お祓いに行こうと思った。近所の神社のホームページによると、厄除け、家内安全、商売繁盛などを随時受け付け、一件につき5千円から3万円とのことである。

厄年でもないのに、悪いことが重なったというだけで、お祓いをしてくれるのだろうか。しかも5千円から3万円という価格設定は幅が広すぎる。実際の値段は依頼内容によるのだろうか。悪いことが重なったと申告すると、カスタムお祓いなので3万円とか言われそうである。年齢詐称して、通常の厄年のお祓いに混ぜてもらうことも考えたが、神主には年齢詐称がバレなくても、神には年齢詐称がバレそうだ。なんといっても神は神様なのである。
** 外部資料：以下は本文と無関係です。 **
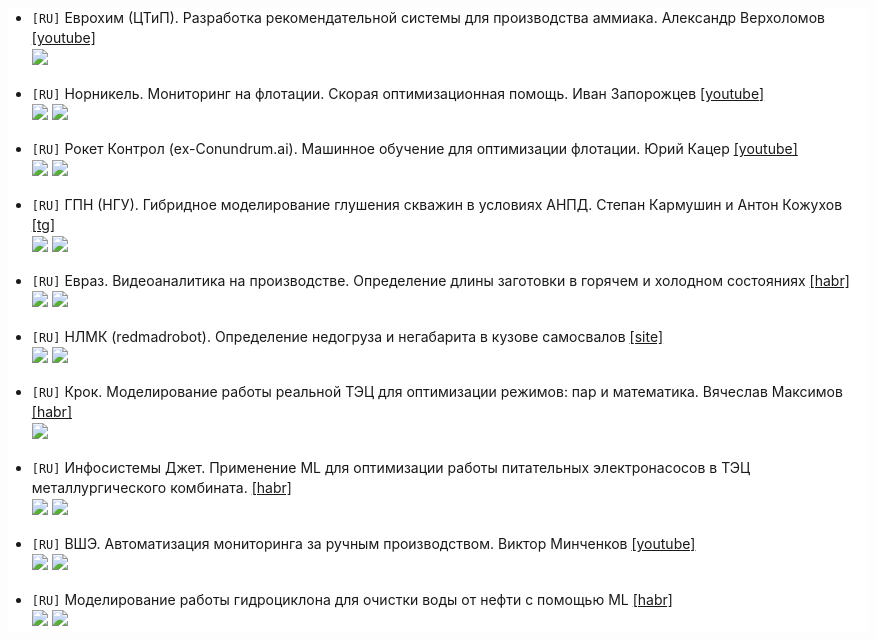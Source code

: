- `[RU]` Еврохим (ЦТиП). Разработка рекомендательной системы для производства аммиака. Александр Верхоломов [[youtube]](https://youtu.be/LtIKx7aNMGE?si=xN7pWyMM8IR7jzut)  
![](https://img.shields.io/badge/sector-chemical-red.svg)

- `[RU]` Норникель. Мониторинг на флотации. Скорая оптимизационная помощь. Иван Запорожцев [[youtube]](https://youtu.be/q-GAJ7BuA_g?si=7CCbURg2OCGS0UUR)  
![](https://img.shields.io/badge/sector-metallurgy-lightgray.svg)
![](https://img.shields.io/badge/data-TS-darkblue.svg)

- `[RU]` Рокет Контрол (ex-Conundrum.ai). Машинное обучение для оптимизации флотации. Юрий Кацер  [[youtube]](https://youtu.be/IvDNx43tHwg?si=9iJSzgeIqS0xxx9A)  
![](https://img.shields.io/badge/sector-metallurgy-lightgray.svg)
![](https://img.shields.io/badge/data-TS-darkblue.svg)

- `[RU]` ГПН (НГУ). Гибридное моделирование глушения скважин в условиях АНПД. Степан Кармушин и Антон Кожухов [[tg]](https://t.me/DataKatser/165)  
![](https://img.shields.io/badge/sector-oil&gas-blue.svg)
![](https://img.shields.io/badge/data-TAB-brown.svg)

- `[RU]` Евраз. Видеоаналитика на производстве. Определение длины заготовки в горячем и холодном состояниях [[habr]](https://habr.com/ru/company/evraz/blog/581882/)  
![](https://img.shields.io/badge/sector-metallurgy-lightgray.svg)
![](https://img.shields.io/badge/data-CV-gold.svg)

- `[RU]` НЛМК (redmadrobot). Определение недогруза и негабарита в кузове самосвалов [[site]](https://redmadrobot.ru/data-science-1/algoritmy-dlya-promyshlennosti-kak-ii-povyshaet-effektivnost-transportirovki-zheleznoj-rudy-na-stojlenskom-go-ke)  
![](https://img.shields.io/badge/sector-metallurgy-lightgray.svg)
![](https://img.shields.io/badge/data-CV-gold.svg)

- `[RU]` Крок. Моделирование работы реальной ТЭЦ для оптимизации режимов: пар и математика. Вячеслав Максимов [[habr]](https://habr.com/ru/companies/croc/articles/481902/)  
![](https://img.shields.io/badge/sector-power-lightblue.svg)

- `[RU]` Инфосистемы Джет. Применение ML для оптимизации работы питательных электронасосов в ТЭЦ металлургического комбината. [[habr]](https://habr.com/ru/companies/jetinfosystems/articles/878104/)  
![](https://img.shields.io/badge/sector-power-lightblue.svg)
![](https://img.shields.io/badge/data-TS-darkblue.svg)

- `[RU]` ВШЭ. Автоматизация мониторинга за ручным производством. Виктор Минченков [[youtube]](https://youtu.be/cq98BOoCsSo)  
![](https://img.shields.io/badge/sector-others-black.svg)
![](https://img.shields.io/badge/data-CV-gold.svg)

- `[RU]` Моделирование работы гидроциклона для очистки воды от нефти с помощью ML [[habr]](https://habr.com/ru/articles/909830/)  
![](https://img.shields.io/badge/sector-oil&gas-blue.svg)
![](https://img.shields.io/badge/data-TAB-brown.svg)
決心のつかぬまま、それでも1万円札を1枚だけ握りしめて神社に向かった。足元を見られて3万円と言われても、ないものはない。ぼったくりバーではないので、見知らぬ借用書を書かされるとか、実はクレジットカードが使えるとかいうこともなさそうである。

近所の神社といっても、それなりに大きい神社であり、ちょっとした観光地でもある。社務所に行くと、お札やらお守りやらの販売が盛況だった。社務所の隅の方にはお祓いの申込書があったが、申込書の記載台はないし、ボールペンすら置いていない。神社の人は販売で忙しそうであり、雑踏の中、お祓いの相談と料金交渉をするには気がひける。

社務所を出て本殿に戻り、通常の参拝でなんとかしてくれるよう神様に依頼した。本来であれば懇願すべきであったが、観光客で混んでいたので、頼み込む時間がなかったのだ。

ちょっと奮発して御賽銭200円。なんとか手を打ってもらえないだろうか。